Matthew "Matt" William Short (born 8 November 1995) is an Australian cricketer. He represents Victoria at state level and plays for the Adelaide Strikers in the Big Bash League (BBL). He previously played for the Melbourne Renegades.

Short made his one day debut on 20 July 2014 for the Australia National Performance Squad against South Africa A, as part of the Australia A Team Quadrangular Series in 2014. He made his first-class debut for Cricket Australia XI on 29 October 2015 in a tour match against the New Zealanders as part of New Zealand's tour to Australia. He scored his maiden first-class century playing for Cricket Australia XI in a tour match against England at Townsville in mid-November 2017, scoring 51 in the first innings and then 134 not out in the second. He also took 4/103 with the ball.

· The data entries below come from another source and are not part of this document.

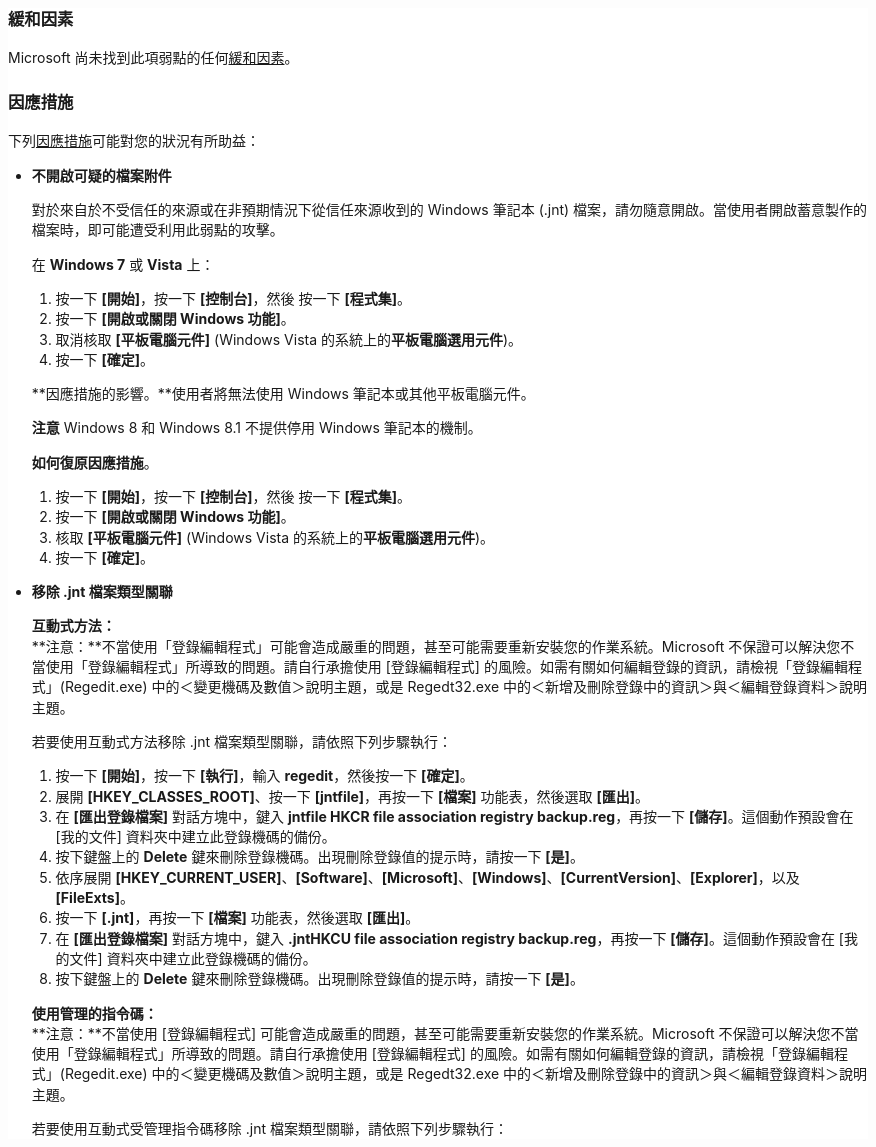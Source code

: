 ### 緩和因素
  
Microsoft 尚未找到此項弱點的任何[緩和因素](https://technet.microsoft.com/zh-tw/library/security/dn848375.aspx)。
  
### 因應措施
  
下列[因應措施](https://technet.microsoft.com/zh-tw/library/security/dn848375.aspx)可能對您的狀況有所助益：
  
-   **不開啟可疑的檔案附件**
  
    對於來自於不受信任的來源或在非預期情況下從信任來源收到的 Windows 筆記本 (.jnt) 檔案，請勿隨意開啟。當使用者開啟蓄意製作的檔案時，即可能遭受利用此弱點的攻擊。
  
    在 **Windows 7** 或 **Vista** 上：
  
    1.  按一下 **\[開始\]**，按一下 **\[控制台\]**，然後 按一下 **\[程式集\]**。  
    2.  按一下 **\[開啟或關閉 Windows 功能\]**。  
    3.  取消核取 **\[平板電腦元件\]** (Windows Vista 的系統上的**平板電腦選用元件**)。  
    4.  按一下 **\[確定\]**。
  
    **因應措施的影響。**使用者將無法使用 Windows 筆記本或其他平板電腦元件。
  
    **注意** Windows 8 和 Windows 8.1 不提供停用 Windows 筆記本的機制。
  
    **如何復原因應措施**。 
  
    1.  按一下 **\[開始\]**，按一下 **\[控制台\]**，然後 按一下 **\[程式集\]**。  
    2.  按一下 **\[開啟或關閉 Windows 功能\]**。  
    3.  核取 **\[平板電腦元件\]** (Windows Vista 的系統上的**平板電腦選用元件**)。  
    4.  按一下 **\[確定\]**。
  
-   **移除 .jnt 檔案類型關聯**
  
    **互動式方法：**  
    **注意：**不當使用「登錄編輯程式」可能會造成嚴重的問題，甚至可能需要重新安裝您的作業系統。Microsoft 不保證可以解決您不當使用「登錄編輯程式」所導致的問題。請自行承擔使用 \[登錄編輯程式\] 的風險。如需有關如何編輯登錄的資訊，請檢視「登錄編輯程式」(Regedit.exe) 中的＜變更機碼及數值＞說明主題，或是 Regedt32.exe 中的＜新增及刪除登錄中的資訊＞與＜編輯登錄資料＞說明主題。
  
    若要使用互動式方法移除 .jnt 檔案類型關聯，請依照下列步驟執行：
  
    1.  按一下 **\[開始\]**，按一下 **\[執行\]**，輸入 **regedit**，然後按一下 **\[確定\]**。  
    2.  展開 **\[HKEY\_CLASSES\_ROOT\]**、按一下 **\[jntfile\]**，再按一下 **\[檔案\]** 功能表，然後選取 **\[匯出\]**。  
    3.  在 **\[匯出登錄檔案\]** 對話方塊中，鍵入 **jntfile HKCR file association registry backup.reg**，再按一下 **\[儲存\]**。這個動作預設會在 \[我的文件\] 資料夾中建立此登錄機碼的備份。  
    4.  按下鍵盤上的 **Delete** 鍵來刪除登錄機碼。出現刪除登錄值的提示時，請按一下 **\[是\]**。  
    5.  依序展開 **\[HKEY\_CURRENT\_USER\]**、**\[Software\]**、**\[Microsoft\]**、**\[Windows\]**、**\[CurrentVersion\]**、**\[Explorer\]**，以及 **\[FileExts\]**。  
    6.  按一下 **\[.jnt\]**，再按一下 **\[檔案\]** 功能表，然後選取 **\[匯出\]**。  
    7.  在 **\[匯出登錄檔案\]** 對話方塊中，鍵入 **.jntHKCU file association registry backup.reg**，再按一下 **\[儲存\]**。這個動作預設會在 \[我的文件\] 資料夾中建立此登錄機碼的備份。  
    8.  按下鍵盤上的 **Delete** 鍵來刪除登錄機碼。出現刪除登錄值的提示時，請按一下 **\[是\]**。
  
    **使用管理的指令碼：**  
    **注意：**不當使用 \[登錄編輯程式\] 可能會造成嚴重的問題，甚至可能需要重新安裝您的作業系統。Microsoft 不保證可以解決您不當使用「登錄編輯程式」所導致的問題。請自行承擔使用 \[登錄編輯程式\] 的風險。如需有關如何編輯登錄的資訊，請檢視「登錄編輯程式」(Regedit.exe) 中的＜變更機碼及數值＞說明主題，或是 Regedt32.exe 中的＜新增及刪除登錄中的資訊＞與＜編輯登錄資料＞說明主題。
  
    若要使用互動式受管理指令碼移除 .jnt 檔案類型關聯，請依照下列步驟執行：
  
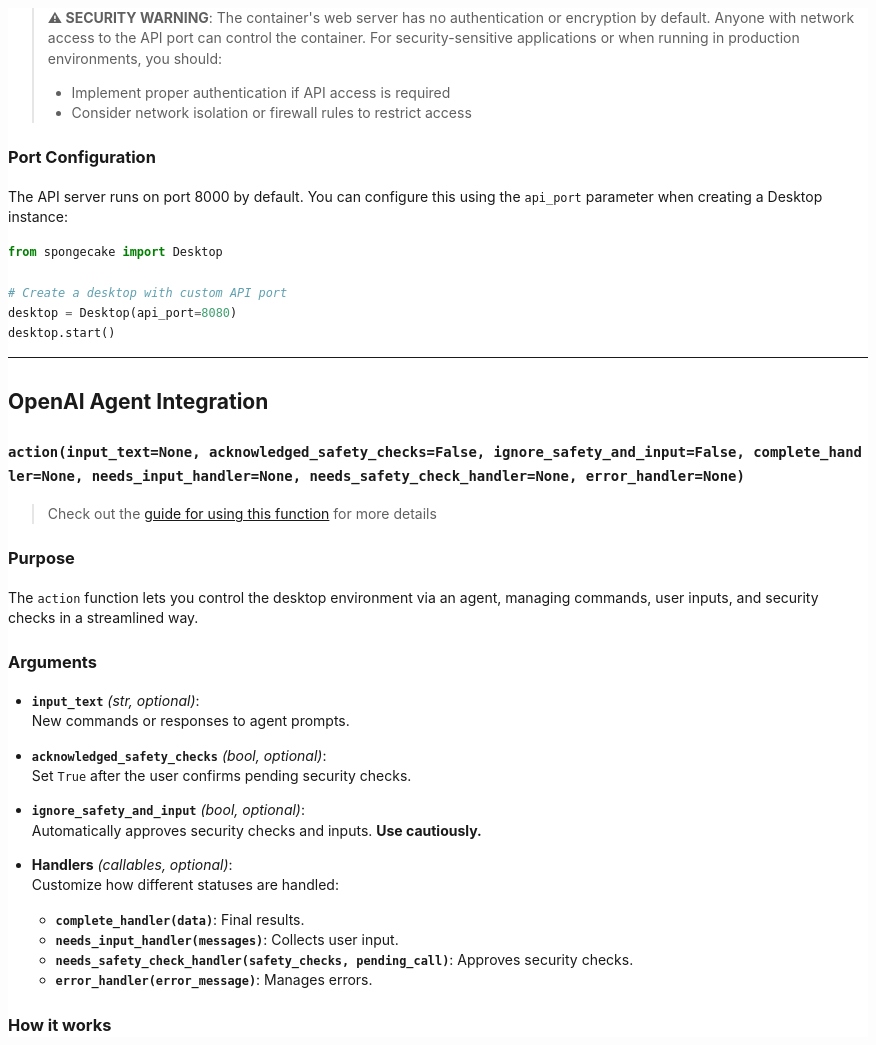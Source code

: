 > **⚠️ SECURITY WARNING**: The container's web server has no authentication or encryption by default. Anyone with network access to the API port can control the container. For security-sensitive applications or when running in production environments, you should:
> - Implement proper authentication if API access is required
> - Consider network isolation or firewall rules to restrict access

### Port Configuration

The API server runs on port 8000 by default. You can configure this using the `api_port` parameter when creating a Desktop instance:

```python
from spongecake import Desktop

# Create a desktop with custom API port
desktop = Desktop(api_port=8080)
desktop.start()
```

---

## OpenAI Agent Integration

### **`action(input_text=None, acknowledged_safety_checks=False, ignore_safety_and_input=False, complete_handler=None, needs_input_handler=None, needs_safety_check_handler=None, error_handler=None)`**

 > Check out the [guide for using this function](#-guide-using-the-action-command) for more details

### Purpose

The `action` function lets you control the desktop environment via an agent, managing commands, user inputs, and security checks in a streamlined way.

### Arguments

- **`input_text`** *(str, optional)*:  
  New commands or responses to agent prompts.

- **`acknowledged_safety_checks`** *(bool, optional)*:  
  Set `True` after the user confirms pending security checks.

- **`ignore_safety_and_input`** *(bool, optional)*:  
  Automatically approves security checks and inputs. **Use cautiously.**

- **Handlers** *(callables, optional)*:  
  Customize how different statuses are handled:
  - **`complete_handler(data)`**: Final results.
  - **`needs_input_handler(messages)`**: Collects user input.
  - **`needs_safety_check_handler(safety_checks, pending_call)`**: Approves security checks.
  - **`error_handler(error_message)`**: Manages errors.

### How it works
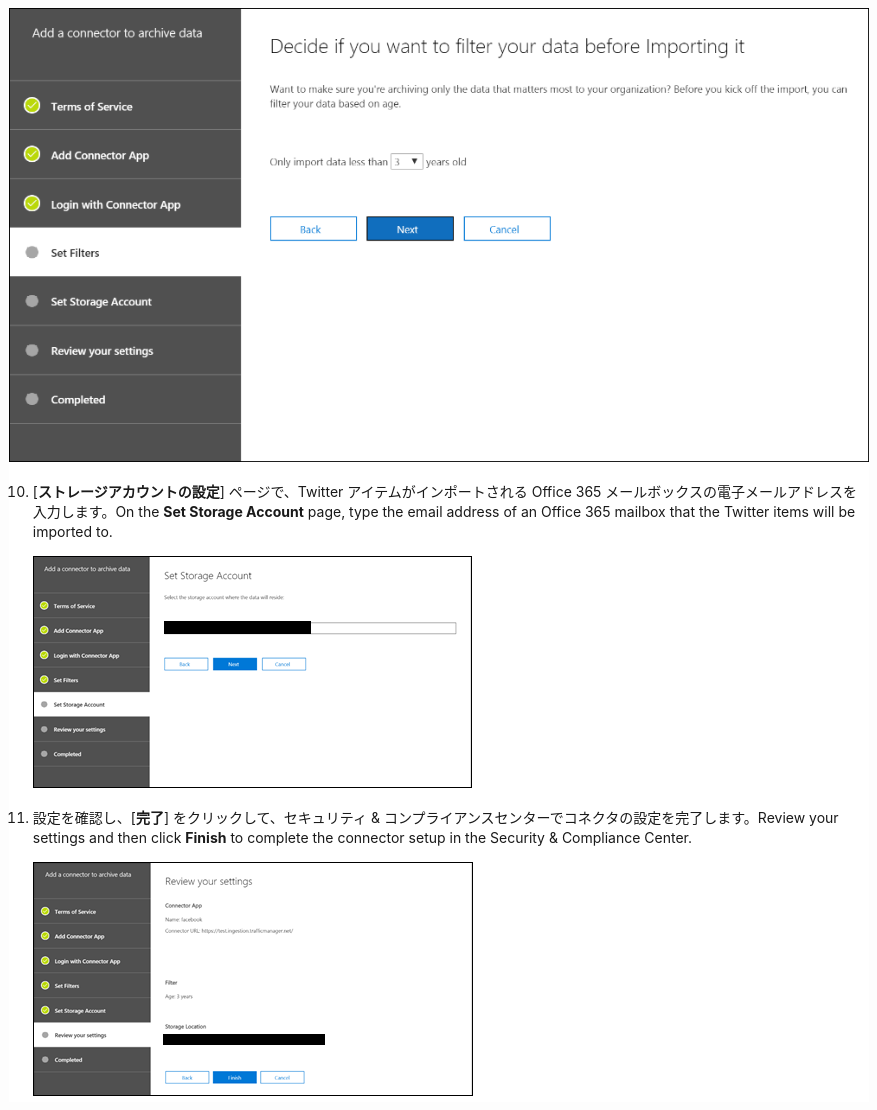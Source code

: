    ![特定の期間のアイテムをインポートするようにフィルターを構成する](media/TCimage44.png)

10. <span data-ttu-id="696bb-248">[**ストレージアカウントの設定**] ページで、Twitter アイテムがインポートされる Office 365 メールボックスの電子メールアドレスを入力します。</span><span class="sxs-lookup"><span data-stu-id="696bb-248">On the **Set Storage Account** page, type the email address of an Office 365 mailbox that the Twitter items will be imported to.</span></span>

    ![Twitter アイテムをインポートする Office 365 メールボックスを指定する](media/TCimage45.png)

11. <span data-ttu-id="696bb-250">設定を確認し、[**完了**] をクリックして、セキュリティ & コンプライアンスセンターでコネクタの設定を完了します。</span><span class="sxs-lookup"><span data-stu-id="696bb-250">Review your settings and then click **Finish** to complete the connector setup in the Security & Compliance Center.</span></span>

    ![設定を確認し、[完了] をクリックします。](media/TCimage46.png)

For the 2021/22 BBL season (BBL11), Short moved from the middle order to open the batting, finishing the season with the second most sixes (26) and third-most runs (493). Strikers captain Peter Siddle said of the move: "Last year was all about finding a position for him because he’s been thrown around for a few years and hasn’t been able to lock down a spot ... We found that spot for him last year and he got all the confidence from being at the top of the order. He’s fearless and we saw that against the Sixers."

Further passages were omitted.